WHAT THIS TASK INVOLVES
Copy all the data exactly, except the pictures.

*** Begin section ***

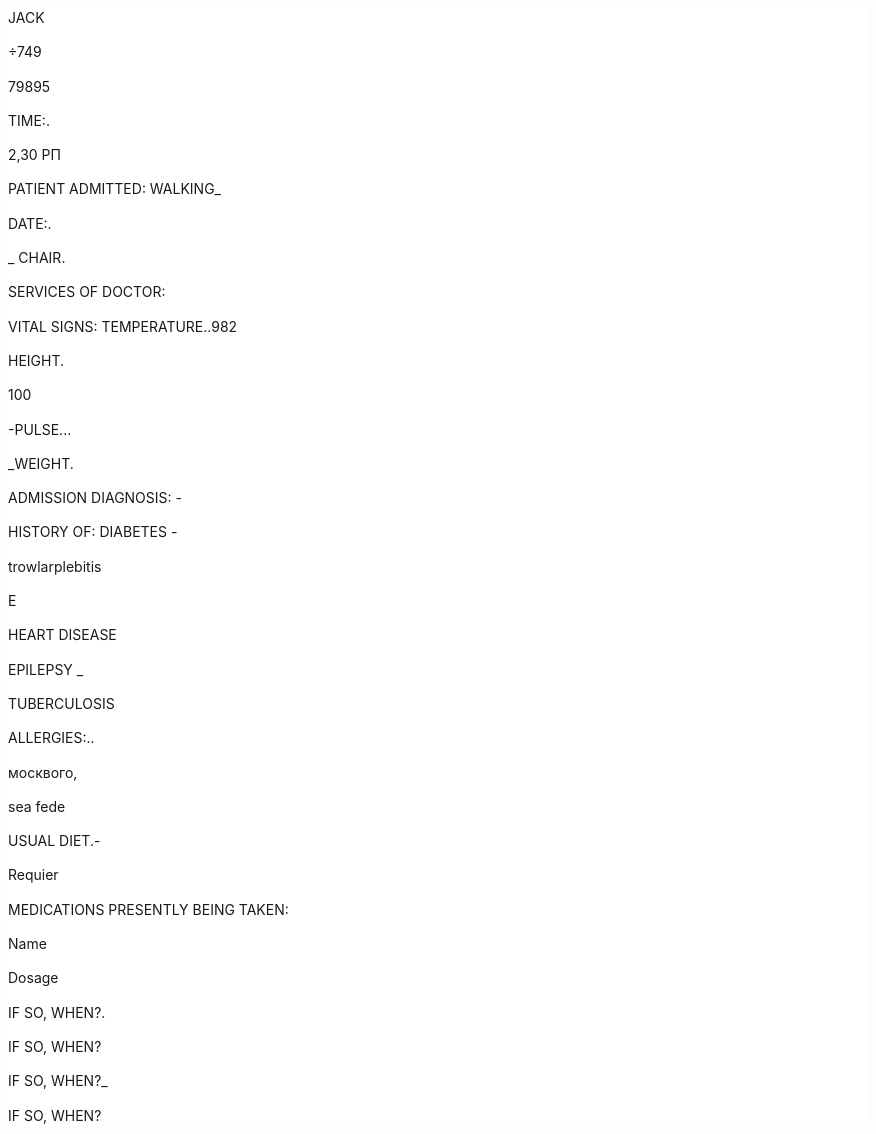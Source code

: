 JACK

÷749

79895

TIME:.

2,30 РП

PATIENT ADMITTED: WALKING_

DATE:.

_ CHAIR.

SERVICES OF DOCTOR:

VITAL SIGNS: TEMPERATURE..982

HEIGHT.

100

-PULSE...

_WEIGHT.

ADMISSION DIAGNOSIS: -

HISTORY OF: DIABETES -

trowlarplebitis

E

HEART DISEASE

EPILEPSY _

TUBERCULOSIS

ALLERGIES:..

москвого,

sea fede

USUAL DIET.-

Requier

MEDICATIONS PRESENTLY BEING TAKEN:

Name

Dosage

IF SO, WHEN?.

IF SO, WHEN?

IF SO, WHEN?_

IF SO, WHEN?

*** End section ***

WRITTEN ANSWER
Source code

: JACK

÷749

79895

TIME:.

2,30 РП

PATIENT ADMITTED: WALKING_

DATE:.

_ CHAIR.

SERVICES OF DOCTOR:

VITAL SIGNS: TEMPERATURE..982

HEIGHT.

100

-PULSE...

_WEIGHT.

ADMISSION DIAGNOSIS: -

HISTORY OF: DIABETES -

trowlarplebitis

E

HEART DISEASE

EPILEPSY _

TUBERCULOSIS

ALLERGIES:..

москвого,

sea fede

USUAL DIET.-

Requier

MEDICATIONS PRESENTLY BEING TAKEN:

Name

Dosage

IF SO, WHEN?.

IF SO, WHEN?

IF SO, WHEN?_

IF SO, WHEN?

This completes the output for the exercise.